__Work to complete__
Everything in the entries except the pictures must be duplicated exactly.
---+---
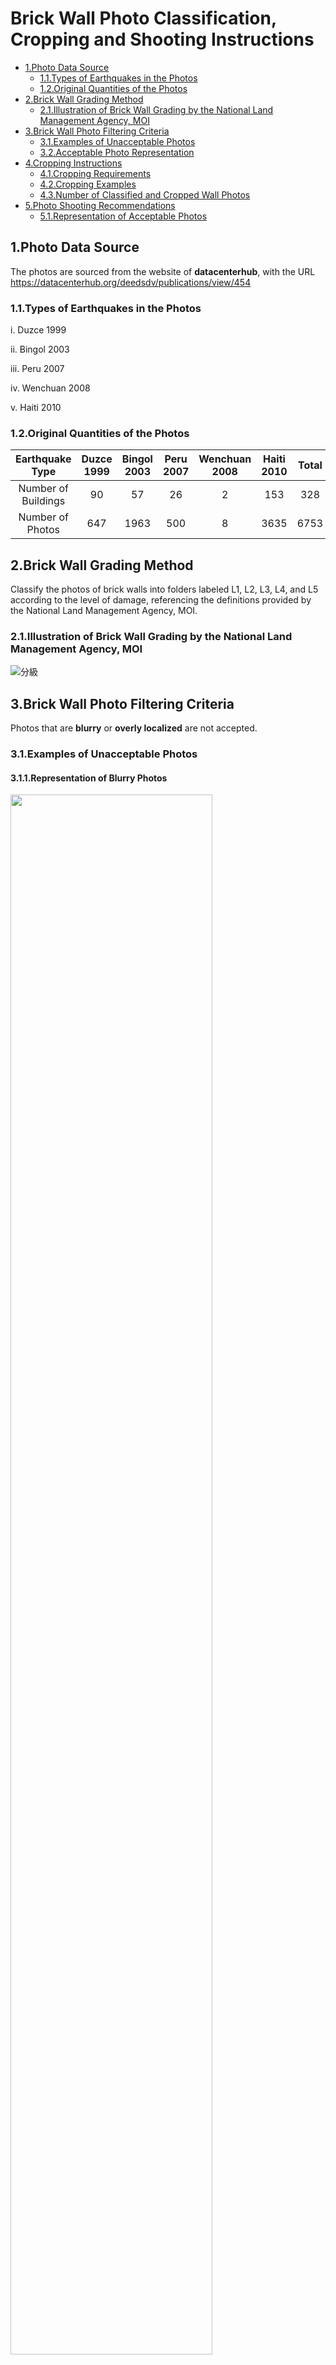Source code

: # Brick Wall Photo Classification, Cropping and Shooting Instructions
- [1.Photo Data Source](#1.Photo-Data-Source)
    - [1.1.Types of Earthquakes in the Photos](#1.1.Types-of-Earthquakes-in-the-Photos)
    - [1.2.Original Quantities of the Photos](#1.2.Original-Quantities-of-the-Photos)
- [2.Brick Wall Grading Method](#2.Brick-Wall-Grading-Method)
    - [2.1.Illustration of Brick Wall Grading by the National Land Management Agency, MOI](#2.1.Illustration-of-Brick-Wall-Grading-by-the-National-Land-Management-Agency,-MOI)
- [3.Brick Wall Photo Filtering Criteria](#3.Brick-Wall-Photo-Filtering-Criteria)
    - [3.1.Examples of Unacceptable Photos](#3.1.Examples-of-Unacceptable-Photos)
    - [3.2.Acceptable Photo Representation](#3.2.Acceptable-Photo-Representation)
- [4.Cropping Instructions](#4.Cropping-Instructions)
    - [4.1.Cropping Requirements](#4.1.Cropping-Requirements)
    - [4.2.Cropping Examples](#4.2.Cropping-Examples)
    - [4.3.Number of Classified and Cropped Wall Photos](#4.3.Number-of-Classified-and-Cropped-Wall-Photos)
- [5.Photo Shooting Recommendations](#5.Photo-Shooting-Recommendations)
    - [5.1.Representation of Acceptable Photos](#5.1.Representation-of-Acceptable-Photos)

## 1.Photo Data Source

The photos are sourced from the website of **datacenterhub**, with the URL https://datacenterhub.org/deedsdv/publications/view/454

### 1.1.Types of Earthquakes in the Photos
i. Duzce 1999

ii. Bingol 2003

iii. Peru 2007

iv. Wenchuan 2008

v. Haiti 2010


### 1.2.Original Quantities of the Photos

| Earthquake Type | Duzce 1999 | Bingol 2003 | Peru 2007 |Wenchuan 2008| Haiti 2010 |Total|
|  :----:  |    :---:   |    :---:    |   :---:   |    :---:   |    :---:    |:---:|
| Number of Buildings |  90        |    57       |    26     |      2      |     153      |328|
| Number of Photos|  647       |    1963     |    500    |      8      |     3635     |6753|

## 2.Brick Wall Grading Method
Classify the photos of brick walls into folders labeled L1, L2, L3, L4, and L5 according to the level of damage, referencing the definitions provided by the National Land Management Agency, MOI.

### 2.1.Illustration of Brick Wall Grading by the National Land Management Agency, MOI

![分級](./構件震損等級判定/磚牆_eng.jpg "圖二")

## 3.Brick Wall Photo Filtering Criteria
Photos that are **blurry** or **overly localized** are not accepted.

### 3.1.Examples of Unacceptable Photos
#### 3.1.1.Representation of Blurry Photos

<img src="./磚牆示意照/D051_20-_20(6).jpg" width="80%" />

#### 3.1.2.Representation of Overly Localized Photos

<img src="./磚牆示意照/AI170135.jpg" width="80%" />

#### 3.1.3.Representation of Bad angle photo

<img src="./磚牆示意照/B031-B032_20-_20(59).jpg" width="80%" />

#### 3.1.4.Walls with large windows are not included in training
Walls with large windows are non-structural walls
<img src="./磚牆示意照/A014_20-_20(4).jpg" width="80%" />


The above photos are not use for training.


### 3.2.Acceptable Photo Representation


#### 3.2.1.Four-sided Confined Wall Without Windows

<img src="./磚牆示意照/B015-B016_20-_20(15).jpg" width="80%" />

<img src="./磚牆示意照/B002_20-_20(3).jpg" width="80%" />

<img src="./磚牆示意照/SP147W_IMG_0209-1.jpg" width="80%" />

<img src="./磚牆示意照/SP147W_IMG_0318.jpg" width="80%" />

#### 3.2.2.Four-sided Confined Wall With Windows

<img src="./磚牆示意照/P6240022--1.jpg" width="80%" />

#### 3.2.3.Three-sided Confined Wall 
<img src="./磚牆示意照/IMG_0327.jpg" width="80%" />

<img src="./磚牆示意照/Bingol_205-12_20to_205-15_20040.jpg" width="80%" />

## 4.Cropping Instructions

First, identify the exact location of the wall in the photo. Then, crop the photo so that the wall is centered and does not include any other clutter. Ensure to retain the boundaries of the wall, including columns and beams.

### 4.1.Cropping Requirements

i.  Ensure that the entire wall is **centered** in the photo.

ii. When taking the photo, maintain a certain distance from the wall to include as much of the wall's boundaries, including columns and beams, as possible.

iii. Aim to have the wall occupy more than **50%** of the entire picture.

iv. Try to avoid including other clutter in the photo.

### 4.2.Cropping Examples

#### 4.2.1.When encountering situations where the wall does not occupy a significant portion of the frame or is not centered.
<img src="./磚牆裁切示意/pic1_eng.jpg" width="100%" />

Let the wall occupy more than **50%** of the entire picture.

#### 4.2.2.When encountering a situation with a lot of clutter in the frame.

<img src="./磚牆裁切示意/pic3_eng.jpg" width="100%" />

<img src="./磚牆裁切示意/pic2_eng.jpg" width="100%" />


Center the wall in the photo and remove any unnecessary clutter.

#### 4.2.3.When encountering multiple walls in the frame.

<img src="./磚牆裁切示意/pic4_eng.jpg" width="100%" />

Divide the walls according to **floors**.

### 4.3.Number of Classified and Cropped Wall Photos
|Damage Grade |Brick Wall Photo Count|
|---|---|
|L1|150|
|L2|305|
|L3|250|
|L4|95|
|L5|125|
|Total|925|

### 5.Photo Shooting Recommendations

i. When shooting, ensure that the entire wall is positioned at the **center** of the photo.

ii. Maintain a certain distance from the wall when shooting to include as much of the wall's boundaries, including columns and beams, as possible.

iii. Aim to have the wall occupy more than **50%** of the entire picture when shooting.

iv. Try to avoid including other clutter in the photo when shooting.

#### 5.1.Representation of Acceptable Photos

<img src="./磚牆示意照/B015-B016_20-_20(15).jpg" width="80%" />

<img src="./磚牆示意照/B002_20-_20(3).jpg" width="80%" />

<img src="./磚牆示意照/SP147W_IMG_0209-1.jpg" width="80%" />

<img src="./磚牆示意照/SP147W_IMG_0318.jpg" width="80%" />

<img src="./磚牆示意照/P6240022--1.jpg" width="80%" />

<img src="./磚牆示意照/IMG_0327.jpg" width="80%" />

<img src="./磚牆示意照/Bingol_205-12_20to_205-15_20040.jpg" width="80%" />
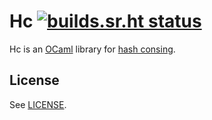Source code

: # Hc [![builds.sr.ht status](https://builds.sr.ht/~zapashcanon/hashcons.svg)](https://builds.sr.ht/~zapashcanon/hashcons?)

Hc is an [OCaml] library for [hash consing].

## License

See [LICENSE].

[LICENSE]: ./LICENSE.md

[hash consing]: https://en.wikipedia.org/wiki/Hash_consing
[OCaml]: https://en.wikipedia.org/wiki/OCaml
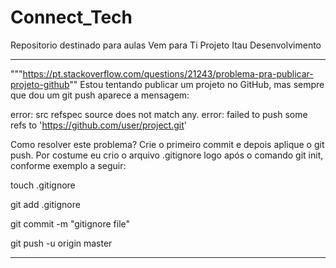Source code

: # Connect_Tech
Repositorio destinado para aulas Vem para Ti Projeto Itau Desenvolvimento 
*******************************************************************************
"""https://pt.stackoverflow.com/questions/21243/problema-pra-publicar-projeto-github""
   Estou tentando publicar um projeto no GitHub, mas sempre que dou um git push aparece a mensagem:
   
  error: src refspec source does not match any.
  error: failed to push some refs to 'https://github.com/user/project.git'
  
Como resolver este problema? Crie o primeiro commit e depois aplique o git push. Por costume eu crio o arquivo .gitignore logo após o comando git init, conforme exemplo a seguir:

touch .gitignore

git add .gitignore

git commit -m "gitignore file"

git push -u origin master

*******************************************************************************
---+---
__Response__
Source code

: # Brick Wall Photo Classification, Cropping and Shooting Instructions
- [1.Photo Data Source](#1.Photo-Data-Source)
    - [1.1.Types of Earthquakes in the Photos](#1.1.Types-of-Earthquakes-in-the-Photos)
    - [1.2.Original Quantities of the Photos](#1.2.Original-Quantities-of-the-Photos)
- [2.Brick Wall Grading Method](#2.Brick-Wall-Grading-Method)
    - [2.1.Illustration of Brick Wall Grading by the National Land Management Agency, MOI](#2.1.Illustration-of-Brick-Wall-Grading-by-the-National-Land-Management-Agency,-MOI)
- [3.Brick Wall Photo Filtering Criteria](#3.Brick-Wall-Photo-Filtering-Criteria)
    - [3.1.Examples of Unacceptable Photos](#3.1.Examples-of-Unacceptable-Photos)
    - [3.2.Acceptable Photo Representation](#3.2.Acceptable-Photo-Representation)
- [4.Cropping Instructions](#4.Cropping-Instructions)
    - [4.1.Cropping Requirements](#4.1.Cropping-Requirements)
    - [4.2.Cropping Examples](#4.2.Cropping-Examples)
    - [4.3.Number of Classified and Cropped Wall Photos](#4.3.Number-of-Classified-and-Cropped-Wall-Photos)
- [5.Photo Shooting Recommendations](#5.Photo-Shooting-Recommendations)
    - [5.1.Representation of Acceptable Photos](#5.1.Representation-of-Acceptable-Photos)

## 1.Photo Data Source

The photos are sourced from the website of **datacenterhub**, with the URL https://datacenterhub.org/deedsdv/publications/view/454

### 1.1.Types of Earthquakes in the Photos
i. Duzce 1999

ii. Bingol 2003

iii. Peru 2007

iv. Wenchuan 2008

v. Haiti 2010


### 1.2.Original Quantities of the Photos

| Earthquake Type | Duzce 1999 | Bingol 2003 | Peru 2007 |Wenchuan 2008| Haiti 2010 |Total|
|  :----:  |    :---:   |    :---:    |   :---:   |    :---:   |    :---:    |:---:|
| Number of Buildings |  90        |    57       |    26     |      2      |     153      |328|
| Number of Photos|  647       |    1963     |    500    |      8      |     3635     |6753|

## 2.Brick Wall Grading Method
Classify the photos of brick walls into folders labeled L1, L2, L3, L4, and L5 according to the level of damage, referencing the definitions provided by the National Land Management Agency, MOI.

### 2.1.Illustration of Brick Wall Grading by the National Land Management Agency, MOI

![分級](./構件震損等級判定/磚牆_eng.jpg "圖二")

## 3.Brick Wall Photo Filtering Criteria
Photos that are **blurry** or **overly localized** are not accepted.

### 3.1.Examples of Unacceptable Photos
#### 3.1.1.Representation of Blurry Photos

<img src="./磚牆示意照/D051_20-_20(6).jpg" width="80%" />

#### 3.1.2.Representation of Overly Localized Photos

<img src="./磚牆示意照/AI170135.jpg" width="80%" />

#### 3.1.3.Representation of Bad angle photo

<img src="./磚牆示意照/B031-B032_20-_20(59).jpg" width="80%" />

#### 3.1.4.Walls with large windows are not included in training
Walls with large windows are non-structural walls
<img src="./磚牆示意照/A014_20-_20(4).jpg" width="80%" />


The above photos are not use for training.


### 3.2.Acceptable Photo Representation


#### 3.2.1.Four-sided Confined Wall Without Windows

<img src="./磚牆示意照/B015-B016_20-_20(15).jpg" width="80%" />

<img src="./磚牆示意照/B002_20-_20(3).jpg" width="80%" />

<img src="./磚牆示意照/SP147W_IMG_0209-1.jpg" width="80%" />

<img src="./磚牆示意照/SP147W_IMG_0318.jpg" width="80%" />

#### 3.2.2.Four-sided Confined Wall With Windows

<img src="./磚牆示意照/P6240022--1.jpg" width="80%" />

#### 3.2.3.Three-sided Confined Wall 
<img src="./磚牆示意照/IMG_0327.jpg" width="80%" />

<img src="./磚牆示意照/Bingol_205-12_20to_205-15_20040.jpg" width="80%" />

## 4.Cropping Instructions

First, identify the exact location of the wall in the photo. Then, crop the photo so that the wall is centered and does not include any other clutter. Ensure to retain the boundaries of the wall, including columns and beams.

### 4.1.Cropping Requirements

i.  Ensure that the entire wall is **centered** in the photo.

ii. When taking the photo, maintain a certain distance from the wall to include as much of the wall's boundaries, including columns and beams, as possible.

iii. Aim to have the wall occupy more than **50%** of the entire picture.

iv. Try to avoid including other clutter in the photo.

### 4.2.Cropping Examples

#### 4.2.1.When encountering situations where the wall does not occupy a significant portion of the frame or is not centered.
<img src="./磚牆裁切示意/pic1_eng.jpg" width="100%" />

Let the wall occupy more than **50%** of the entire picture.

#### 4.2.2.When encountering a situation with a lot of clutter in the frame.

<img src="./磚牆裁切示意/pic3_eng.jpg" width="100%" />

<img src="./磚牆裁切示意/pic2_eng.jpg" width="100%" />


Center the wall in the photo and remove any unnecessary clutter.

#### 4.2.3.When encountering multiple walls in the frame.

<img src="./磚牆裁切示意/pic4_eng.jpg" width="100%" />

Divide the walls according to **floors**.

### 4.3.Number of Classified and Cropped Wall Photos
|Damage Grade |Brick Wall Photo Count|
|---|---|
|L1|150|
|L2|305|
|L3|250|
|L4|95|
|L5|125|
|Total|925|

### 5.Photo Shooting Recommendations

i. When shooting, ensure that the entire wall is positioned at the **center** of the photo.

ii. Maintain a certain distance from the wall when shooting to include as much of the wall's boundaries, including columns and beams, as possible.

iii. Aim to have the wall occupy more than **50%** of the entire picture when shooting.

iv. Try to avoid including other clutter in the photo when shooting.

#### 5.1.Representation of Acceptable Photos

<img src="./磚牆示意照/B015-B016_20-_20(15).jpg" width="80%" />

<img src="./磚牆示意照/B002_20-_20(3).jpg" width="80%" />

<img src="./磚牆示意照/SP147W_IMG_0209-1.jpg" width="80%" />

<img src="./磚牆示意照/SP147W_IMG_0318.jpg" width="80%" />

<img src="./磚牆示意照/P6240022--1.jpg" width="80%" />

<img src="./磚牆示意照/IMG_0327.jpg" width="80%" />

<img src="./磚牆示意照/Bingol_205-12_20to_205-15_20040.jpg" width="80%" />
Source code

: # Hc [![builds.sr.ht status](https://builds.sr.ht/~zapashcanon/hashcons.svg)](https://builds.sr.ht/~zapashcanon/hashcons?)

Hc is an [OCaml] library for [hash consing].

## License

See [LICENSE].

[LICENSE]: ./LICENSE.md

[hash consing]: https://en.wikipedia.org/wiki/Hash_consing
[OCaml]: https://en.wikipedia.org/wiki/OCaml
Source code

: # Connect_Tech
Repositorio destinado para aulas Vem para Ti Projeto Itau Desenvolvimento 
*******************************************************************************
"""https://pt.stackoverflow.com/questions/21243/problema-pra-publicar-projeto-github""
   Estou tentando publicar um projeto no GitHub, mas sempre que dou um git push aparece a mensagem:
   
  error: src refspec source does not match any.
  error: failed to push some refs to 'https://github.com/user/project.git'
  
Como resolver este problema? Crie o primeiro commit e depois aplique o git push. Por costume eu crio o arquivo .gitignore logo após o comando git init, conforme exemplo a seguir:

touch .gitignore

git add .gitignore

git commit -m "gitignore file"

git push -u origin master

*******************************************************************************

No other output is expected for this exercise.